The Pet Shop Partnership
"When the Pet Shop Boys are writing, it's generally just myself, Neil and Chris. Both Chris and Neil have got Logic at home, but they just put down the barest ideas; Chris a bit more than Neil, because Neil likes to write a lot on his guitar. That explains why their chords are often so nice, because Neil voices his keyboard chords exactly like the guitar inversion — so because they're not played from a keyboardist's point of view, you get these very interesting chords. Neil is also very good at structure and melody, while Chris is more aware of rhythmic elements. That's not to suggest that Chris isn't aware of chords, but his priority is rhythm. He's a mine of ideas, and the hard thing with him is keeping up with his output; he can put a track together in minutes. That's also why I record everything he does. He'll often say 'just let me rehearse this', but the first couple of times he tries something, he'll come up with something brilliant that you wouldn't get again if you didn't record. All it takes is a tap on a space bar with Logic, and you can always get rid of it if it's no good.
"On the track 'It Always Comes As A Surprise', the weird chord at the beginning and end of this track came about when Chris was looking for a way to end the song on his keyboard, and said 'oh, this needs something like this' — and spread his fingers and just hit as many keys as he could. I was in record as usual, and so it was captured. Neil thought this was a great idea, and rewrote the chords at the end of the song so that they flowed properly into the chord Chris had played. In the end, Neil was so fascinated by the strange sound that he put it at the start of the song as well.

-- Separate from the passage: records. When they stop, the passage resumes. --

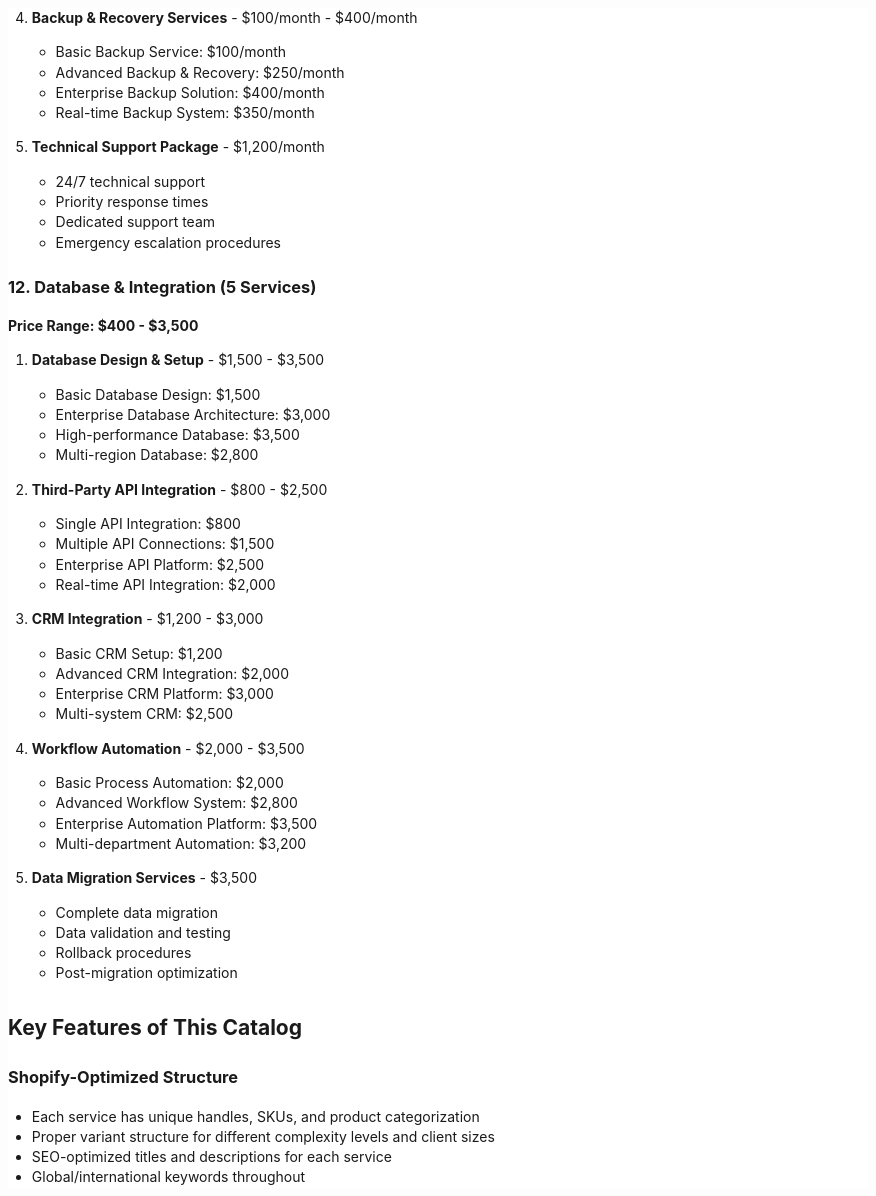 4. **Backup & Recovery Services** - $100/month - $400/month
   - Basic Backup Service: $100/month
   - Advanced Backup & Recovery: $250/month
   - Enterprise Backup Solution: $400/month
   - Real-time Backup System: $350/month

5. **Technical Support Package** - $1,200/month
   - 24/7 technical support
   - Priority response times
   - Dedicated support team
   - Emergency escalation procedures

### 12. **Database & Integration (5 Services)**
**Price Range: $400 - $3,500**

1. **Database Design & Setup** - $1,500 - $3,500
   - Basic Database Design: $1,500
   - Enterprise Database Architecture: $3,000
   - High-performance Database: $3,500
   - Multi-region Database: $2,800

2. **Third-Party API Integration** - $800 - $2,500
   - Single API Integration: $800
   - Multiple API Connections: $1,500
   - Enterprise API Platform: $2,500
   - Real-time API Integration: $2,000

3. **CRM Integration** - $1,200 - $3,000
   - Basic CRM Setup: $1,200
   - Advanced CRM Integration: $2,000
   - Enterprise CRM Platform: $3,000
   - Multi-system CRM: $2,500

4. **Workflow Automation** - $2,000 - $3,500
   - Basic Process Automation: $2,000
   - Advanced Workflow System: $2,800
   - Enterprise Automation Platform: $3,500
   - Multi-department Automation: $3,200

5. **Data Migration Services** - $3,500
   - Complete data migration
   - Data validation and testing
   - Rollback procedures
   - Post-migration optimization

## Key Features of This Catalog

### **Shopify-Optimized Structure**
- Each service has unique handles, SKUs, and product categorization
- Proper variant structure for different complexity levels and client sizes
- SEO-optimized titles and descriptions for each service
- Global/international keywords throughout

"When I record Chris, I cycle everything around eight or 16 bars in Logic Audio, and he'll play stuff in over the top, say percussion, drums, bassline and some chords — until he's finished a section. At this point, Neil will listen to what Chris has done, and maybe ask to hear the chords in a different order to the way Chris has played them, so I'll do that for him; or he might re‑voice the chords. That might then inspire Neil to write another new section... Their songwriting partnership is very collaborative.